## TO DO
Every entry must be set down exactly in the answer; no pictures should appear.

## TASK INPUTS
------------------------------------------------

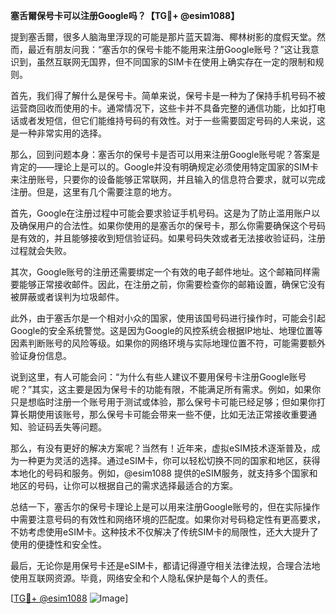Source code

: **塞舌爾保号卡可以注册Google吗？【TG💪+ @esim1088】**

提到塞舌爾，很多人脑海里浮现的可能是那片蓝天碧海、椰林树影的度假天堂。然而，最近有朋友问我：“塞舌尔的保号卡能不能用来注册Google账号？”这让我意识到，虽然互联网无国界，但不同国家的SIM卡在使用上确实存在一定的限制和规则。

首先，我们得了解什么是保号卡。简单来说，保号卡是一种为了保持手机号码不被运营商回收而使用的卡。通常情况下，这些卡并不具备完整的通信功能，比如打电话或者发短信，但它们能维持号码的有效性。对于一些需要固定号码的人来说，这是一种非常实用的选择。

那么，回到问题本身：塞舌尔的保号卡是否可以用来注册Google账号呢？答案是肯定的——理论上是可以的。Google并没有明确规定必须使用特定国家的SIM卡来注册账号，只要你的设备能够正常联网，并且输入的信息符合要求，就可以完成注册。但是，这里有几个需要注意的地方。

首先，Google在注册过程中可能会要求验证手机号码。这是为了防止滥用账户以及确保用户的合法性。如果你使用的是塞舌尔的保号卡，那么你需要确保这个号码是有效的，并且能够接收到短信验证码。如果号码失效或者无法接收验证码，注册过程就会失败。

其次，Google账号的注册还需要绑定一个有效的电子邮件地址。这个邮箱同样需要能够正常接收邮件。因此，在注册之前，你需要检查你的邮箱设置，确保它没有被屏蔽或者误判为垃圾邮件。

此外，由于塞舌尔是一个相对小众的国家，使用该国号码进行操作时，可能会引起Google的安全系统警觉。这是因为Google的风控系统会根据IP地址、地理位置等因素判断账号的风险等级。如果你的网络环境与实际地理位置不符，可能需要额外验证身份信息。

说到这里，有人可能会问：“为什么有些人建议不要用保号卡注册Google账号呢？”其实，这主要是因为保号卡的功能有限，不能满足所有需求。例如，如果你只是想临时注册一个账号用于测试或体验，那么保号卡可能已经足够；但如果你打算长期使用该账号，那么保号卡可能会带来一些不便，比如无法正常接收重要通知、验证码丢失等问题。

那么，有没有更好的解决方案呢？当然有！近年来，虚拟eSIM技术逐渐普及，成为一种更为灵活的选择。通过eSIM卡，你可以轻松切换不同的国家和地区，获得本地化的号码和服务。例如，@esim1088 提供的eSIM服务，就支持多个国家和地区的号码，让你可以根据自己的需求选择最适合的方案。

总结一下，塞舌尔的保号卡理论上是可以用来注册Google账号的，但在实际操作中需要注意号码的有效性和网络环境的匹配度。如果你对号码稳定性有更高要求，不妨考虑使用eSIM卡。这种技术不仅解决了传统SIM卡的局限性，还大大提升了使用的便捷性和安全性。

最后，无论你是用保号卡还是eSIM卡，都请记得遵守相关法律法规，合理合法地使用互联网资源。毕竟，网络安全和个人隐私保护是每个人的责任。

[[TG💪+ @esim1088](https://t.me/s/esim1088) ![Image](https://i.postimg.cc/4NQfJmqS/Snipaste-2025-05-13-00-14-12.png)]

------------------------------------------------

## EXERCISE RESULT
Source code

: **塞舌爾保号卡可以注册Google吗？【TG💪+ @esim1088】**

提到塞舌爾，很多人脑海里浮现的可能是那片蓝天碧海、椰林树影的度假天堂。然而，最近有朋友问我：“塞舌尔的保号卡能不能用来注册Google账号？”这让我意识到，虽然互联网无国界，但不同国家的SIM卡在使用上确实存在一定的限制和规则。

首先，我们得了解什么是保号卡。简单来说，保号卡是一种为了保持手机号码不被运营商回收而使用的卡。通常情况下，这些卡并不具备完整的通信功能，比如打电话或者发短信，但它们能维持号码的有效性。对于一些需要固定号码的人来说，这是一种非常实用的选择。

那么，回到问题本身：塞舌尔的保号卡是否可以用来注册Google账号呢？答案是肯定的——理论上是可以的。Google并没有明确规定必须使用特定国家的SIM卡来注册账号，只要你的设备能够正常联网，并且输入的信息符合要求，就可以完成注册。但是，这里有几个需要注意的地方。

首先，Google在注册过程中可能会要求验证手机号码。这是为了防止滥用账户以及确保用户的合法性。如果你使用的是塞舌尔的保号卡，那么你需要确保这个号码是有效的，并且能够接收到短信验证码。如果号码失效或者无法接收验证码，注册过程就会失败。

其次，Google账号的注册还需要绑定一个有效的电子邮件地址。这个邮箱同样需要能够正常接收邮件。因此，在注册之前，你需要检查你的邮箱设置，确保它没有被屏蔽或者误判为垃圾邮件。

此外，由于塞舌尔是一个相对小众的国家，使用该国号码进行操作时，可能会引起Google的安全系统警觉。这是因为Google的风控系统会根据IP地址、地理位置等因素判断账号的风险等级。如果你的网络环境与实际地理位置不符，可能需要额外验证身份信息。

说到这里，有人可能会问：“为什么有些人建议不要用保号卡注册Google账号呢？”其实，这主要是因为保号卡的功能有限，不能满足所有需求。例如，如果你只是想临时注册一个账号用于测试或体验，那么保号卡可能已经足够；但如果你打算长期使用该账号，那么保号卡可能会带来一些不便，比如无法正常接收重要通知、验证码丢失等问题。

那么，有没有更好的解决方案呢？当然有！近年来，虚拟eSIM技术逐渐普及，成为一种更为灵活的选择。通过eSIM卡，你可以轻松切换不同的国家和地区，获得本地化的号码和服务。例如，@esim1088 提供的eSIM服务，就支持多个国家和地区的号码，让你可以根据自己的需求选择最适合的方案。

总结一下，塞舌尔的保号卡理论上是可以用来注册Google账号的，但在实际操作中需要注意号码的有效性和网络环境的匹配度。如果你对号码稳定性有更高要求，不妨考虑使用eSIM卡。这种技术不仅解决了传统SIM卡的局限性，还大大提升了使用的便捷性和安全性。

最后，无论你是用保号卡还是eSIM卡，都请记得遵守相关法律法规，合理合法地使用互联网资源。毕竟，网络安全和个人隐私保护是每个人的责任。

[[TG💪+ @esim1088](https://t.me/s/esim1088) ![Image](https://i.postimg.cc/4NQfJmqS/Snipaste-2025-05-13-00-14-12.png)]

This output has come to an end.